Содзабуро предельно пассивен. Не выказывает ни к кому никаких чувств — лишь отдается мужскому напору. Не побеждает ни в одной из схваток — только обманом или в подчиненно-защищенной роли палача. Лишь вторит словам и желаниям товарищей, только отвечает им тем, что они хотят услышать. Он как зеркало, как физически отсутствующая достоверность. Олицетворение эха, сгустившийся эффект резонанса. Возможно, что сама его фигура соткалась из повторов сходных желаний, отражающихся друг в друге исторических событий, частных историй, личных видений. Когда рушится мир, все его сферы, все слои отражений накладываются друг на друга. И тогда общий купол сфер начинает вибрировать, вибрации становятся осязаемыми, и люди становятся свидетелями видений конца. Содзабуро и есть такое видение, сам ангел смерти и, что то же самое, демон иллюзии. Безыскусно убедительный, соблазнивший всех. Вроде бы именно чувственность всегда повинна в появлении соблазна. Но если у Осимы высшие командиры и не дают свободы чувствам, то взамен того их воля и разум держат силовые линии иллюзии. Какая разница? Табу, наложенное волей, бесполезно, потому что видение уже сгустилось до плотности вещества. Уже ничего не сделать, уже все не так, как раньше. Поздно рубить сакуру.

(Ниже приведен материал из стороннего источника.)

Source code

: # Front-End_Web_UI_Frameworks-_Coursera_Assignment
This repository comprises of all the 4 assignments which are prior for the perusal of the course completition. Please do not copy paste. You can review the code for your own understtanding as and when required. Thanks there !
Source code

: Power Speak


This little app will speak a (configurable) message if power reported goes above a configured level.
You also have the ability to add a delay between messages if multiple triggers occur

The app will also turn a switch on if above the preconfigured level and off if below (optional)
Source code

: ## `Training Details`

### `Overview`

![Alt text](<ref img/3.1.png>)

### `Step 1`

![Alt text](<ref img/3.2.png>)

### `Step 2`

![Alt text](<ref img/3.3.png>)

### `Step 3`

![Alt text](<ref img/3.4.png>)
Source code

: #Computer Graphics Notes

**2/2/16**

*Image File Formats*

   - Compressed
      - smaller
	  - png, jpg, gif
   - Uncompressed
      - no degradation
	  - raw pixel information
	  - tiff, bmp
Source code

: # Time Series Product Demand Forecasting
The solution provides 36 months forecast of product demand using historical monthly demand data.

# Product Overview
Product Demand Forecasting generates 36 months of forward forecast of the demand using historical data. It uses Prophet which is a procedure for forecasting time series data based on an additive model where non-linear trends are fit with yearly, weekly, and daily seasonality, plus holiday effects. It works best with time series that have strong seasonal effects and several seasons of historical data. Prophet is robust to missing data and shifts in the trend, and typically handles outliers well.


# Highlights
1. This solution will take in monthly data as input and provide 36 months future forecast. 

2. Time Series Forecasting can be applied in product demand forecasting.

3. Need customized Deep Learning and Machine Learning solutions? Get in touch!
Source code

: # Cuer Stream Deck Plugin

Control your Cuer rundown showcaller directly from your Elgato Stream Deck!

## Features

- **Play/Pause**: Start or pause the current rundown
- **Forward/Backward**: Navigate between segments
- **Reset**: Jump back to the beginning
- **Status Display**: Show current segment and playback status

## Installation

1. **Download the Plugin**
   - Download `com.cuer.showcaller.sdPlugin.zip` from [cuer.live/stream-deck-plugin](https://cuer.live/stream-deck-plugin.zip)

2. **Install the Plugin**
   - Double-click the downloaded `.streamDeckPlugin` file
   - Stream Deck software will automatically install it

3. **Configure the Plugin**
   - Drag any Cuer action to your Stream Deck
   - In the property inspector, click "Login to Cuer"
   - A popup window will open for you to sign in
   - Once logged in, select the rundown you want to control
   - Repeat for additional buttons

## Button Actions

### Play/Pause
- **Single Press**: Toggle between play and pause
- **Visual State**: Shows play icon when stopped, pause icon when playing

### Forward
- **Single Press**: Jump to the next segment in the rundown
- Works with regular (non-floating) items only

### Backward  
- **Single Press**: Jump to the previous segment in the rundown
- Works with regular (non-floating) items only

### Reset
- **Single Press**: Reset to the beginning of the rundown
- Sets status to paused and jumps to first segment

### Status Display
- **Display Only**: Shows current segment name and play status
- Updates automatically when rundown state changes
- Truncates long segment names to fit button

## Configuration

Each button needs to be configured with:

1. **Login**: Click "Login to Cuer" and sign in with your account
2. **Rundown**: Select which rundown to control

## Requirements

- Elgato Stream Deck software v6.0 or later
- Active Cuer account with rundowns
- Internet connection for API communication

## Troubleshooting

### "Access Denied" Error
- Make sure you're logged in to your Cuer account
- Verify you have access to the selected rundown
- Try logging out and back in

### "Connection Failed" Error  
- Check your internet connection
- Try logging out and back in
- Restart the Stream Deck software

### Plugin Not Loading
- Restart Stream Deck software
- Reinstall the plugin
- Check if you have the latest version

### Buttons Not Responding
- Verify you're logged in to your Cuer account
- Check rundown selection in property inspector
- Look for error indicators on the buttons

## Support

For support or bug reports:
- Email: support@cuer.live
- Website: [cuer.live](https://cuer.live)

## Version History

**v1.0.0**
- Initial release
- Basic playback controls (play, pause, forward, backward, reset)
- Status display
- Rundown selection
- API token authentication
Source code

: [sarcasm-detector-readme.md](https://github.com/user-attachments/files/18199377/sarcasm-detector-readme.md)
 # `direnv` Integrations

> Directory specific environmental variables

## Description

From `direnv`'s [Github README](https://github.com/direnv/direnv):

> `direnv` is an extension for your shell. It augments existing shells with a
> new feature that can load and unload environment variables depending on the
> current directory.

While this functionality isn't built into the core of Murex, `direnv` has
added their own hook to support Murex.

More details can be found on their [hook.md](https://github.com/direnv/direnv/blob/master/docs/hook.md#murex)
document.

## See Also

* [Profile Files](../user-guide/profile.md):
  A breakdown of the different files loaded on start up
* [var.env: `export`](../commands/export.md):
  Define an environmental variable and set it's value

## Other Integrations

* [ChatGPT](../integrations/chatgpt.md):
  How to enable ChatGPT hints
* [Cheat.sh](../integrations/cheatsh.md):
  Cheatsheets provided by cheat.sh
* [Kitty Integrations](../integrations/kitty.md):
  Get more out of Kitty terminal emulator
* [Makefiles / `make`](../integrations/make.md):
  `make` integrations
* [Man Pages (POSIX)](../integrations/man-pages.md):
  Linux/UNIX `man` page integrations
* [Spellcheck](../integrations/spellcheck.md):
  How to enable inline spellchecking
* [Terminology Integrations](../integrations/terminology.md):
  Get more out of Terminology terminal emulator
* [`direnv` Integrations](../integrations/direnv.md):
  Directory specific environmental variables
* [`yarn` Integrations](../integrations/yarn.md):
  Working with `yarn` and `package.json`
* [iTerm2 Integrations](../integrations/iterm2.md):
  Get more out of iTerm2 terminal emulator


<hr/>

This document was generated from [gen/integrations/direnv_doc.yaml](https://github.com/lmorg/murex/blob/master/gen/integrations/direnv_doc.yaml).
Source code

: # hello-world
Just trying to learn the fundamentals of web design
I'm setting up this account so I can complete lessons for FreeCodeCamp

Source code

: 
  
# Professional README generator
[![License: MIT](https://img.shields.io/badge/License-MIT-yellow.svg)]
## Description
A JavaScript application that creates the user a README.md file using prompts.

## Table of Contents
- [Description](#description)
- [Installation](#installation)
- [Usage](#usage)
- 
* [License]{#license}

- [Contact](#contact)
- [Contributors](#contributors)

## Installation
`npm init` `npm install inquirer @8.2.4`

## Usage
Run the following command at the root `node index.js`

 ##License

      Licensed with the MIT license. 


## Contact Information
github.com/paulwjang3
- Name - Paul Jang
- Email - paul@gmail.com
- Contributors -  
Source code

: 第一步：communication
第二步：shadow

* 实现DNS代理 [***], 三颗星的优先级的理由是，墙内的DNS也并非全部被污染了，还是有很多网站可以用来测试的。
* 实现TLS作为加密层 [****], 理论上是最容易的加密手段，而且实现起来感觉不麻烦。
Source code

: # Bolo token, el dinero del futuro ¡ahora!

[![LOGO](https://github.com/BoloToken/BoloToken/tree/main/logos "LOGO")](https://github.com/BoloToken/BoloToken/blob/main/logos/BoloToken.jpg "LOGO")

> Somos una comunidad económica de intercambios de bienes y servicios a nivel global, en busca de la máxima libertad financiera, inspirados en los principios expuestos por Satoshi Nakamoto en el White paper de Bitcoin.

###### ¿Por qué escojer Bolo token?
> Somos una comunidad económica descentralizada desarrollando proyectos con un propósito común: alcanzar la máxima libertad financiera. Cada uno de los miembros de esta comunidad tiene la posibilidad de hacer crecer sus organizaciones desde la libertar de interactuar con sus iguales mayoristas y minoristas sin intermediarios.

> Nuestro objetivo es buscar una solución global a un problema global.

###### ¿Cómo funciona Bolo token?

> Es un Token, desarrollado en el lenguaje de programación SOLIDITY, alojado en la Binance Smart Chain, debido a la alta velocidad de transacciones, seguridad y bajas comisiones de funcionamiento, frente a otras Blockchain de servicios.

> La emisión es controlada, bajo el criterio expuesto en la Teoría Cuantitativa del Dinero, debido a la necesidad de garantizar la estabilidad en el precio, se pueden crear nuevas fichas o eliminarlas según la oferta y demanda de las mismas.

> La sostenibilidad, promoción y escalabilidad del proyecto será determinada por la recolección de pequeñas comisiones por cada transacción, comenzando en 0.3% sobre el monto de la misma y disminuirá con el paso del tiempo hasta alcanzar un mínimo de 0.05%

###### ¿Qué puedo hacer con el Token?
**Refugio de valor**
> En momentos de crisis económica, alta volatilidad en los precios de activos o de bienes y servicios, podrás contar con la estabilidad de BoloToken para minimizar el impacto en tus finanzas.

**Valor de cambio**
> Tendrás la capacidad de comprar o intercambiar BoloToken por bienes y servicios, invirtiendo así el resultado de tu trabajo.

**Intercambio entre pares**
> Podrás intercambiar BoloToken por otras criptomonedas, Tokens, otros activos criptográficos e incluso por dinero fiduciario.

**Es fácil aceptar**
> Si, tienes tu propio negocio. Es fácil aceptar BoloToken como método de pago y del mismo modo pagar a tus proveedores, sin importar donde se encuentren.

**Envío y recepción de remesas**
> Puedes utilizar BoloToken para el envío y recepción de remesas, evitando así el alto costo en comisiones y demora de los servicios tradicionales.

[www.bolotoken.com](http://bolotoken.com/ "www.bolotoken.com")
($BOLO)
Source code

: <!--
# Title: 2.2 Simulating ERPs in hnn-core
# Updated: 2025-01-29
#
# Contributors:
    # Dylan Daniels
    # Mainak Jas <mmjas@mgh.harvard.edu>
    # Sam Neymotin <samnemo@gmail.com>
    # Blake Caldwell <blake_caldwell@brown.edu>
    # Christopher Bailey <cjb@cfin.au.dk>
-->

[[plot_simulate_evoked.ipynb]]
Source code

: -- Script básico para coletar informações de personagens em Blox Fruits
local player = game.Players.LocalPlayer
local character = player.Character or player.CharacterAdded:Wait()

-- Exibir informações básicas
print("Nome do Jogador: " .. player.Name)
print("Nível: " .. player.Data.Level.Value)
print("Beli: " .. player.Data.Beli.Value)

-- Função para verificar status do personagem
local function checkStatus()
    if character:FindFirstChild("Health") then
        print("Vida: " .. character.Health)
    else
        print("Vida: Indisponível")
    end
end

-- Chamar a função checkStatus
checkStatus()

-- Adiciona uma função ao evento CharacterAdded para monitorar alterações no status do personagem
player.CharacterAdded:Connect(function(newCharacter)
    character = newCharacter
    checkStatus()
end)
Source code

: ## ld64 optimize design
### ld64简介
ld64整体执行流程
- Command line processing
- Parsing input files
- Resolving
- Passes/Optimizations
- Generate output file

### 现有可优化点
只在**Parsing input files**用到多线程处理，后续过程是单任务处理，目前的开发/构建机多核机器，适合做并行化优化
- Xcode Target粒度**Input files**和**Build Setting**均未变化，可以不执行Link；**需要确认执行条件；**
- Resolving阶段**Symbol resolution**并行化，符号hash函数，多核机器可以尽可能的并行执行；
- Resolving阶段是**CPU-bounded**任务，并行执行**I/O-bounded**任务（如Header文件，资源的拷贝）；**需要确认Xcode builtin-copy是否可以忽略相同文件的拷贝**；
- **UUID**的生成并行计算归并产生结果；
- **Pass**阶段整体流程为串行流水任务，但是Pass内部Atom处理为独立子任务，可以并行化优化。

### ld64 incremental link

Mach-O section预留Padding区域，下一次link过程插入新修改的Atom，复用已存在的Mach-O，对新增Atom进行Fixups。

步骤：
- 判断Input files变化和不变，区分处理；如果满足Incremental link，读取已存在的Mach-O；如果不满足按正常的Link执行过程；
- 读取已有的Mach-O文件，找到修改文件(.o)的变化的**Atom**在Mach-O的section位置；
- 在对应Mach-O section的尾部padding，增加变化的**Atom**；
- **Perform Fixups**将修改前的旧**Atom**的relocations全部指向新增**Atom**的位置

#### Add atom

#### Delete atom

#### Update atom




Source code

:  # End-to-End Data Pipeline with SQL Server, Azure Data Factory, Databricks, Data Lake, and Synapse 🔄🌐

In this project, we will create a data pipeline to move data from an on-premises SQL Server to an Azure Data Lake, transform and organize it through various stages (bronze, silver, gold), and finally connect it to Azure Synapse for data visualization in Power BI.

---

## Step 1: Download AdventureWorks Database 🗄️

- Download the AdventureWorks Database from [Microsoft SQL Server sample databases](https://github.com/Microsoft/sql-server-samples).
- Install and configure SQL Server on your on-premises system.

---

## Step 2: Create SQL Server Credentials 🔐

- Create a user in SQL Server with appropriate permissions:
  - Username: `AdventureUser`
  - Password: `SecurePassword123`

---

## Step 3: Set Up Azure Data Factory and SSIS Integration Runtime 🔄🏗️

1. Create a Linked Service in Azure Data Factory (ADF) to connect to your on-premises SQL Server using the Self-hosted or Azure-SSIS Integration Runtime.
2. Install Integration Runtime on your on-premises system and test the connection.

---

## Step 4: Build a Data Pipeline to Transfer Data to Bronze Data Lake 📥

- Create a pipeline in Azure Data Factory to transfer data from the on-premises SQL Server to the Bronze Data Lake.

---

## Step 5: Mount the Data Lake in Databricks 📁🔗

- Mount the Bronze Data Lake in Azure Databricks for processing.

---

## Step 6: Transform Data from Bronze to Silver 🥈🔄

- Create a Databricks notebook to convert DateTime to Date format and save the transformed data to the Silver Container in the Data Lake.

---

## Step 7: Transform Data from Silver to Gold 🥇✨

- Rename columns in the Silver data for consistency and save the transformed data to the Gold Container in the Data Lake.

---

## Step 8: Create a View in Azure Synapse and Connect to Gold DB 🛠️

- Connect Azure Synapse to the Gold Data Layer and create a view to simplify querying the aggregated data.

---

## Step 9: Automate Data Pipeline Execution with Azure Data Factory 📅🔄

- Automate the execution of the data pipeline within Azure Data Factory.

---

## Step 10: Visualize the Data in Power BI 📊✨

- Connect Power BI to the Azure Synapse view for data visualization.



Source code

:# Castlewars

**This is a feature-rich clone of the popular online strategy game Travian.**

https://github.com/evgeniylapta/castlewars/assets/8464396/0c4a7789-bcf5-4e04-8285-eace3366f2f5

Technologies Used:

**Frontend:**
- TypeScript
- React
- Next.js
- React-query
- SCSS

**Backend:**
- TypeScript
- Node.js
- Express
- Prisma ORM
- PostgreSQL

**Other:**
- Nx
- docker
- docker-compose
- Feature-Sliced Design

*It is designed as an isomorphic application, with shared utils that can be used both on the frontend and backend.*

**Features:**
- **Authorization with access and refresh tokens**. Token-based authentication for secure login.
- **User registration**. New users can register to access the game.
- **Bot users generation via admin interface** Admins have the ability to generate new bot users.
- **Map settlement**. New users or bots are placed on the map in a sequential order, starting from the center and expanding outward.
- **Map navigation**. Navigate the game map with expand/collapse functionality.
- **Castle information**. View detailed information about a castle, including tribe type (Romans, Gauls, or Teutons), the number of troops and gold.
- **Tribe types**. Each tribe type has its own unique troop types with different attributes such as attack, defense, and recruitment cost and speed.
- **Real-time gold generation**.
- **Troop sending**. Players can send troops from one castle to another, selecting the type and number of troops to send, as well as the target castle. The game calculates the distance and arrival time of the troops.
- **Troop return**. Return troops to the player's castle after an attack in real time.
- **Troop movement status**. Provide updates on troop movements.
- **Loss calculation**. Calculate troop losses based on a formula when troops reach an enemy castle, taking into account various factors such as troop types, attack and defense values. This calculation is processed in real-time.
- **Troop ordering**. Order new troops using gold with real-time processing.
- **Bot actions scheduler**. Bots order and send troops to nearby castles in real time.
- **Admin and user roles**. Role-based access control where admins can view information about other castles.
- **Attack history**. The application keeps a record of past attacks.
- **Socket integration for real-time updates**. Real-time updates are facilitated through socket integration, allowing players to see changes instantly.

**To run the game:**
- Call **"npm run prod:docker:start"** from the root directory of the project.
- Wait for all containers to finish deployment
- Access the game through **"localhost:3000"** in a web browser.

В сцене с сакурой можно увидеть и некую иную странность — ту, что идет вразрез с формально стилевой массой фильма. Это единственная сцена, которая прямо дана как видение. И кажется, что режиссер впадает здесь в излишнюю театрализацию. Однако и стелющийся по земле туман, и вообще вся павильонность мизансцены просто отвечают жанровым нормам «рассказов о привидениях». Это даже не стереотип сказки — формализм сценической формулы. «Табу» проще, чем можно о нем подумать. Но именно «пустота» делает свойства видимого глубоко неясными: структура фильма как бы вывернута вовнутрь. По крайней мере, так следует себе вообразить, иначе придется думать, что глубины в нем и вовсе нет. Или что вместо нее одна-единственная поверхность, отказывающаяся образовывать складку смысла.
Это кино настолько минималистично, что выводит собственные параметры за границы любых интерпретаций. Или, что то же самое, делает любую из них вполне убедительной. Картина Осимы являет собой торжество формализма — отточенного до прозрачности, до невидимости. И в этом смысле фильм в той же мере рассказывает историю, в какой говорит о собственной природе. Это кино, возвращенное к праформам — не архаизующе, а по сути. К пролегоменам своей магии. Туда, где иллюзия соединяет фикцию и достоверность в систему неопровержимых взаимных доказательств. Когда что показано, то и есть. А то, что есть, — только светотеневая проекция. Просто-напросто кинокартина, не знающая невроза верификации. Жесту, идее здесь нет нужды быть сложными. Они всегда равны себе. Жест любви — любовь, действие предательства — предательство. Фильм об иллюзии — смерть, смерть кино. Смерть старого кино.
Кино кончается. Табу больше нет. Потому что уже нет и тех чувств, которые оно в себе скрывало, а любой жест открывает только пустоту. И сказать это так естественно и таинственно мог именно старый мастер.